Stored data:

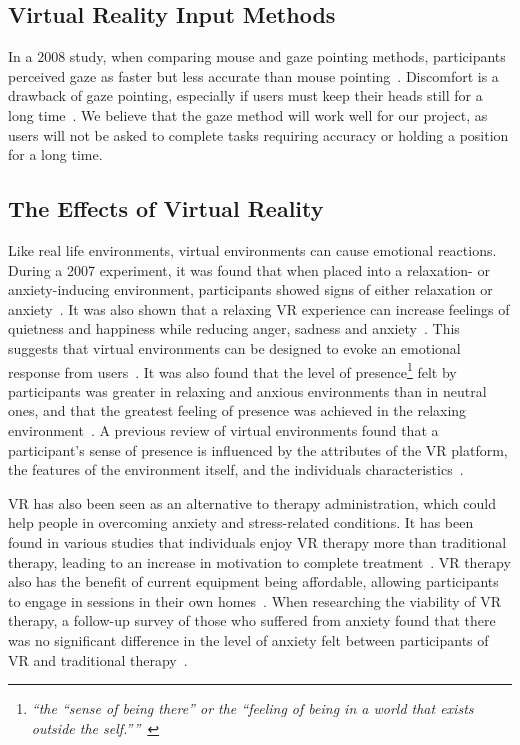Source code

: \documentclass{sigchi}
\newcommand{\inlinequote}[1]{\textit{``#1''}}
\begin{document}
\subsection{Virtual Reality Input Methods}
In a 2008 study, when comparing mouse and gaze pointing methods, participants perceived gaze as faster but less accurate than mouse pointing~\cite{mateo2008gaze}. Discomfort is a drawback of gaze pointing, especially if users must keep their heads still for a long time~\cite{mateo2008gaze}. We believe that the gaze method will work well for our project, as users will not be asked to complete tasks requiring accuracy or holding a position for a long time.

\subsection{The Effects of Virtual Reality}
Like real life environments, virtual environments can cause emotional reactions. During a 2007 experiment, it was found that when placed into a relaxation- or anxiety-inducing environment, participants showed signs of either relaxation or anxiety~\cite{riva2007affective}. It was also shown that a relaxing VR experience can increase feelings of quietness and happiness while reducing anger, sadness and anxiety~\cite{riva2007affective}. This suggests that virtual environments can be designed to evoke an emotional response from users~\cite{riva2007affective,wiederhold2006evaluation}. 
It was also found that the level of presence\footnote{\inlinequote{the \inlinequote{sense of being there} or the \inlinequote{feeling of being in a world that exists outside the self.}}~\cite{riva2007affective}} felt by participants was greater in relaxing and anxious environments than in neutral ones, and that the greatest feeling of presence was achieved in the relaxing environment~\cite{riva2007affective}. A previous review of virtual environments found that a participant's sense of presence is influenced by the attributes of the VR platform, the features of the environment itself, and the individuals characteristics~\cite{nash2000review}.

VR has also been seen as an alternative to therapy administration, which could help people in overcoming anxiety and stress-related conditions. It has been found in various studies that individuals enjoy VR therapy more than traditional therapy, leading to an increase in motivation to complete treatment~\cite{kizony2003adapting,morel2015advantages}. VR therapy also has the benefit of current equipment being affordable, allowing participants to engage in sessions in their own homes~\cite{morel2015advantages}. When researching the viability of VR therapy, a follow-up survey of those who suffered from anxiety found that there was no significant difference in the level of anxiety felt between participants of VR and traditional therapy~\cite{safir2011virtual}.
\end{document}

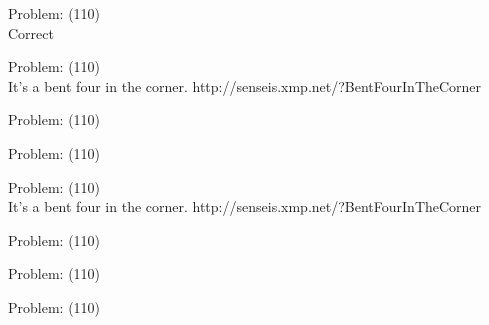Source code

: \documentclass[11pt]{article}
\begin{document}
\begin{minipage}[t]{0.5\textwidth}
  {\centering
  
Problem: (110)\\
Correct\\
  }
\end{minipage}
\begin{minipage}[t]{0.5\textwidth}
  {\centering
  
Problem: (110)\\
It's a bent four in the corner. 
http://senseis.xmp.net/?BentFourInTheCorner\\
  }
\end{minipage}
\begin{minipage}[t]{0.5\textwidth}
  {\centering
  
Problem: (110)\\
  }
\end{minipage}
\begin{minipage}[t]{0.5\textwidth}
  {\centering
  
Problem: (110)\\
  }
\end{minipage}
\begin{minipage}[t]{0.5\textwidth}
  {\centering
  
Problem: (110)\\
It's a bent four in the corner. 
http://senseis.xmp.net/?BentFourInTheCorner\\
  }
\end{minipage}
\begin{minipage}[t]{0.5\textwidth}
  {\centering
  
Problem: (110)\\
  }
\end{minipage}
\begin{minipage}[t]{0.5\textwidth}
  {\centering
  
Problem: (110)\\
  }
\end{minipage}
\begin{minipage}[t]{0.5\textwidth}
  {\centering
  
Problem: (110)\\
  }
\end{minipage}
\end{document}
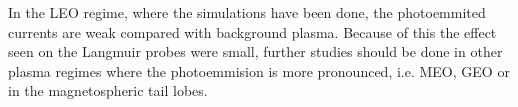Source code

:
In the LEO regime, where the simulations have been done, the photoemmited currents are weak compared with
background plasma. Because of this the effect seen on the Langmuir probes were small, further studies should be done
in other plasma regimes where the photoemmision is more pronounced, i.e. MEO, GEO or in the magnetospheric tail lobes.
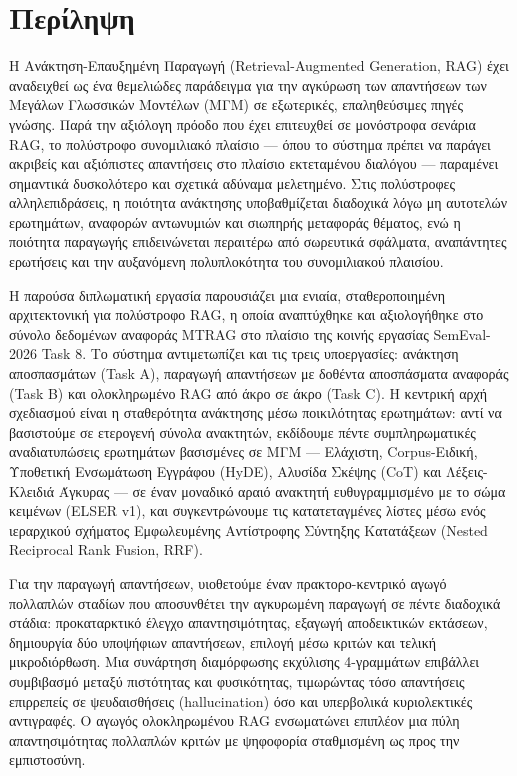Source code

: \chapter*{Περίληψη}

Η Ανάκτηση-Επαυξημένη Παραγωγή (Retrieval-Augmented Generation, RAG) έχει αναδειχθεί
ως ένα θεμελιώδες παράδειγμα για την αγκύρωση των απαντήσεων των Μεγάλων Γλωσσικών
Μοντέλων (ΜΓΜ) σε εξωτερικές, επαληθεύσιμες πηγές γνώσης. Παρά την αξιόλογη πρόοδο
που έχει επιτευχθεί σε μονόστροφα σενάρια RAG, το πολύστροφο συνομιλιακό πλαίσιο
— όπου το σύστημα πρέπει να παράγει ακριβείς και αξιόπιστες απαντήσεις στο πλαίσιο
εκτεταμένου διαλόγου — παραμένει σημαντικά δυσκολότερο και σχετικά αδύναμα μελετημένο.
Στις πολύστροφες αλληλεπιδράσεις, η ποιότητα ανάκτησης υποβαθμίζεται διαδοχικά λόγω
μη αυτοτελών ερωτημάτων, αναφορών αντωνυμιών και σιωπηρής μεταφοράς θέματος, ενώ
η ποιότητα παραγωγής επιδεινώνεται περαιτέρω από σωρευτικά σφάλματα, αναπάντητες
ερωτήσεις και την αυξανόμενη πολυπλοκότητα του συνομιλιακού πλαισίου.
 
Η παρούσα διπλωματική εργασία παρουσιάζει μια ενιαία, σταθεροποιημένη αρχιτεκτονική
για πολύστροφο RAG, η οποία αναπτύχθηκε και αξιολογήθηκε στο σύνολο δεδομένων
αναφοράς MTRAG στο πλαίσιο της κοινής εργασίας SemEval-2026 Task 8. Το σύστημα
αντιμετωπίζει και τις τρεις υποεργασίες: ανάκτηση αποσπασμάτων (Task A),
παραγωγή απαντήσεων με δοθέντα αποσπάσματα αναφοράς (Task B) και ολοκληρωμένο
RAG από άκρο σε άκρο (Task C). Η κεντρική αρχή σχεδιασμού είναι η σταθερότητα
ανάκτησης μέσω ποικιλότητας ερωτημάτων: αντί να βασιστούμε σε ετερογενή σύνολα
ανακτητών, εκδίδουμε πέντε συμπληρωματικές αναδιατυπώσεις ερωτημάτων βασισμένες
σε ΜΓΜ — Ελάχιστη, Corpus-Ειδική, Υποθετική Ενσωμάτωση Εγγράφου (HyDE), Αλυσίδα
Σκέψης (CoT) και Λέξεις-Κλειδιά Άγκυρας — σε έναν μοναδικό αραιό ανακτητή
ευθυγραμμισμένο με το σώμα κειμένων (ELSER v1), και συγκεντρώνουμε τις κατατεταγμένες
λίστες μέσω ενός ιεραρχικού σχήματος Εμφωλευμένης Αντίστροφης Σύντηξης Κατατάξεων
(Nested Reciprocal Rank Fusion, RRF).
 
Για την παραγωγή απαντήσεων, υιοθετούμε έναν πρακτορο-κεντρικό αγωγό πολλαπλών
σταδίων που αποσυνθέτει την αγκυρωμένη παραγωγή σε πέντε διαδοχικά στάδια:
προκαταρκτικό έλεγχο απαντησιμότητας, εξαγωγή αποδεικτικών εκτάσεων, δημιουργία δύο
υποψήφιων απαντήσεων, επιλογή μέσω κριτών και τελική μικροδιόρθωση. Μια συνάρτηση
διαμόρφωσης εκχύλισης 4-γραμμάτων επιβάλλει συμβιβασμό μεταξύ πιστότητας και
φυσικότητας, τιμωρώντας τόσο απαντήσεις επιρρεπείς σε ψευδαισθήσεις (hallucination)
όσο και υπερβολικά κυριολεκτικές αντιγραφές. Ο αγωγός ολοκληρωμένου RAG ενσωματώνει
επιπλέον μια πύλη απαντησιμότητας πολλαπλών κριτών με ψηφοφορία σταθμισμένη ως
προς την εμπιστοσύνη.
 
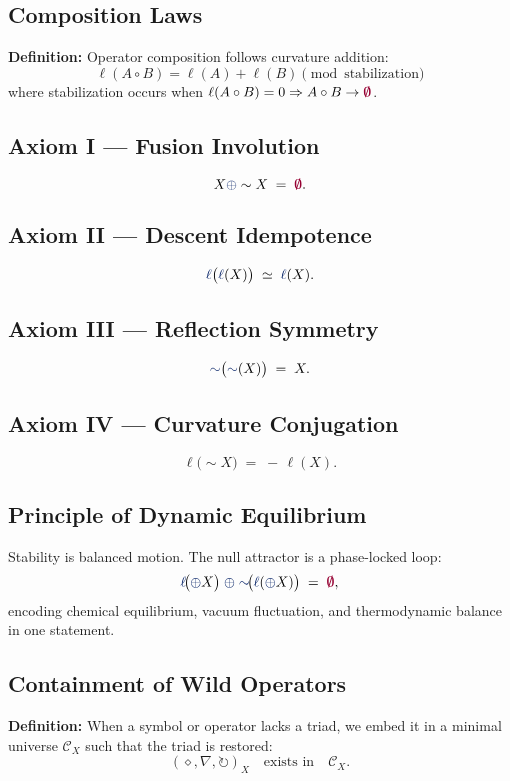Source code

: \subsection{Composition Laws}
\textbf{Definition:} Operator composition follows curvature addition:
\[
\ell(A \circ B) = \ell(A) + \ell(B) \pmod{\text{stabilization}}
\]
where stabilization occurs when $\ell(A \circ B) = 0 \Rightarrow A \circ B \to \void$.

\subsection{Axiom I — Fusion Involution}
\[
X \fuse \sim X \;=\; \void.
\]

\subsection{Axiom II — Descent Idempotence}
\[
\lha\bigl(\lha(X)\bigr) \;\simeq\; \lha(X).
\]

\subsection{Axiom III — Reflection Symmetry}
\[
\reflec\bigl(\reflec(X)\bigr) \;=\; X.
\]

\subsection{Axiom IV — Curvature Conjugation}
\[
\ell\!\bigl(\sim X\bigr) \;=\; -\,\ell(X).
\]

\subsection{Principle of Dynamic Equilibrium}

Stability is balanced motion.  The null attractor is a phase-locked loop:
\[
\lha\!\bigl(\fuse X\bigr)
   \;\fuse\;
\reflec\!\bigl(\lha(\fuse X)\bigr)
   \;=\;
\void,
\]
encoding chemical equilibrium, vacuum fluctuation, and thermodynamic balance
in one statement.

\subsection{Containment of Wild Operators}

\textbf{Definition:} When a symbol or operator lacks a triad, we embed it in a minimal universe
$\mathcal{C}_X$ such that the triad is restored:
\[
(\diamond,\nabla,\circlearrowright)_{X}
\quad\text{exists in}\quad
\mathcal{C}_X.
\]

▶ [Task instructions]:
Write out the lines of the entries above exactly, beginning with the first and ending with the line that contains "Effects of Virtual". No picture goes in.

▶ [Result]:
Source code

: \documentclass{sigchi}
\newcommand{\inlinequote}[1]{\textit{``#1''}}
\begin{document}
\subsection{Virtual Reality Input Methods}
In a 2008 study, when comparing mouse and gaze pointing methods, participants perceived gaze as faster but less accurate than mouse pointing~\cite{mateo2008gaze}. Discomfort is a drawback of gaze pointing, especially if users must keep their heads still for a long time~\cite{mateo2008gaze}. We believe that the gaze method will work well for our project, as users will not be asked to complete tasks requiring accuracy or holding a position for a long time.

\subsection{The Effects of Virtual Reality}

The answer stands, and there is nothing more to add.